## The task
Find and return every line of the data that contains the word "pressure".

## Records for processing
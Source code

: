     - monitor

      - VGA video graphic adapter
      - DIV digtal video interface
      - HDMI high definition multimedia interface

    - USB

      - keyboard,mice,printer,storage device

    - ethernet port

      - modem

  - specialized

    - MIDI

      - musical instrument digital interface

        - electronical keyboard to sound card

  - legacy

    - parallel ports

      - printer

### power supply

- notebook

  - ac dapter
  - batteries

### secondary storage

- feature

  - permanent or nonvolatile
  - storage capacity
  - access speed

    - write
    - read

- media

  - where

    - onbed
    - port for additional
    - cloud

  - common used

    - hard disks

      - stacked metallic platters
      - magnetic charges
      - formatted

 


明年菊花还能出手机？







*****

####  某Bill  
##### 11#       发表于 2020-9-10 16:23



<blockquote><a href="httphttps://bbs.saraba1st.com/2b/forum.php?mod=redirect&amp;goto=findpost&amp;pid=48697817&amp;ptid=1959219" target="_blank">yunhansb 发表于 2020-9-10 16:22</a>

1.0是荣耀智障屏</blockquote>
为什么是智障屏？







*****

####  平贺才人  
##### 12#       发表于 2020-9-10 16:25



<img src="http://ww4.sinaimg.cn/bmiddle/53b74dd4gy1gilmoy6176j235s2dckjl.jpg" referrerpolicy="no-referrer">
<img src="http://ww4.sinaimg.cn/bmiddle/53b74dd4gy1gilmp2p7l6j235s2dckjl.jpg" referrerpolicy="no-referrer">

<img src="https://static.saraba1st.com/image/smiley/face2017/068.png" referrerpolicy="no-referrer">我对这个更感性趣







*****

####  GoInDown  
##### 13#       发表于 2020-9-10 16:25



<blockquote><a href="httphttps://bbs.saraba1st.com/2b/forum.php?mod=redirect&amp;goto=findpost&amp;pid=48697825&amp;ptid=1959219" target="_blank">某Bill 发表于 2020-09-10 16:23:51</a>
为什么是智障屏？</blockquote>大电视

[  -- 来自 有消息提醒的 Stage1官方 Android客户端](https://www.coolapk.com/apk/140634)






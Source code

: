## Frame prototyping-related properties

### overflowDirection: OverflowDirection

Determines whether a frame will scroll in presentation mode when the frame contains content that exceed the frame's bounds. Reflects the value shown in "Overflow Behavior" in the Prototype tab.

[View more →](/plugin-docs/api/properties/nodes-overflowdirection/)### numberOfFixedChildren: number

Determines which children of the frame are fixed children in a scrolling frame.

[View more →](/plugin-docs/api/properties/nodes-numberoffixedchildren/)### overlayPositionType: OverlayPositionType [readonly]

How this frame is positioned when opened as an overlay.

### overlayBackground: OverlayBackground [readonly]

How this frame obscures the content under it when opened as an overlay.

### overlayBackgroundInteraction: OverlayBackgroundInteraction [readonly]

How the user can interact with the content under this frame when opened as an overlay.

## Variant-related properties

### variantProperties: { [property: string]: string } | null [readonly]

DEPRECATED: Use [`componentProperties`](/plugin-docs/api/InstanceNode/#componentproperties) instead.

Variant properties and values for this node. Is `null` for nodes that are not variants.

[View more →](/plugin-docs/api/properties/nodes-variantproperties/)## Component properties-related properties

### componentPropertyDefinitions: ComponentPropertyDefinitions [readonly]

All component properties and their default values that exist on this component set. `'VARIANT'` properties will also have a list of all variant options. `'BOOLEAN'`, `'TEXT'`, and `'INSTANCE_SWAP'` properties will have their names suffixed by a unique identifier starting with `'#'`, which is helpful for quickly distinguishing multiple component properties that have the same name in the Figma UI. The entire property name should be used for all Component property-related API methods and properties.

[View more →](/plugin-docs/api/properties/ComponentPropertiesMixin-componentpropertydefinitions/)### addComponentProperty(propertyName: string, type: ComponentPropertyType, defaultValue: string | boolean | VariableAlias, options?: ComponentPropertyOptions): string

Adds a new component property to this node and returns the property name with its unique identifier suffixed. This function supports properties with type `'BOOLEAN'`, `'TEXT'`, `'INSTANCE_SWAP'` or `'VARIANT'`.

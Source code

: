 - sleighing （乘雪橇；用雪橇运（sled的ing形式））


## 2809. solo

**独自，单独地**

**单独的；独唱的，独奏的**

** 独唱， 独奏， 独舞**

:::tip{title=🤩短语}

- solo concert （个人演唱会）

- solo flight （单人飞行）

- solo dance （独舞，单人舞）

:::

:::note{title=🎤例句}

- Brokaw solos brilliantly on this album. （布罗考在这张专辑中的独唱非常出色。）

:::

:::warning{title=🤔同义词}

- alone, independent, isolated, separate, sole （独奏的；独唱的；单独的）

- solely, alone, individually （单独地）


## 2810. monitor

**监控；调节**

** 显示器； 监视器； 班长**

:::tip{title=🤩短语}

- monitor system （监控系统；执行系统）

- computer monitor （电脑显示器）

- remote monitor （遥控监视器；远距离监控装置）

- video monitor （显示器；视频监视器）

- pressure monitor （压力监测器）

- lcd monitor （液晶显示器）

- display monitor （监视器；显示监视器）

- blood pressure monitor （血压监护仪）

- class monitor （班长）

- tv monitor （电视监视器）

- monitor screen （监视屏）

## Solution to the exercise
- pressure monitor （压力监测器）
- blood pressure monitor （血压监护仪）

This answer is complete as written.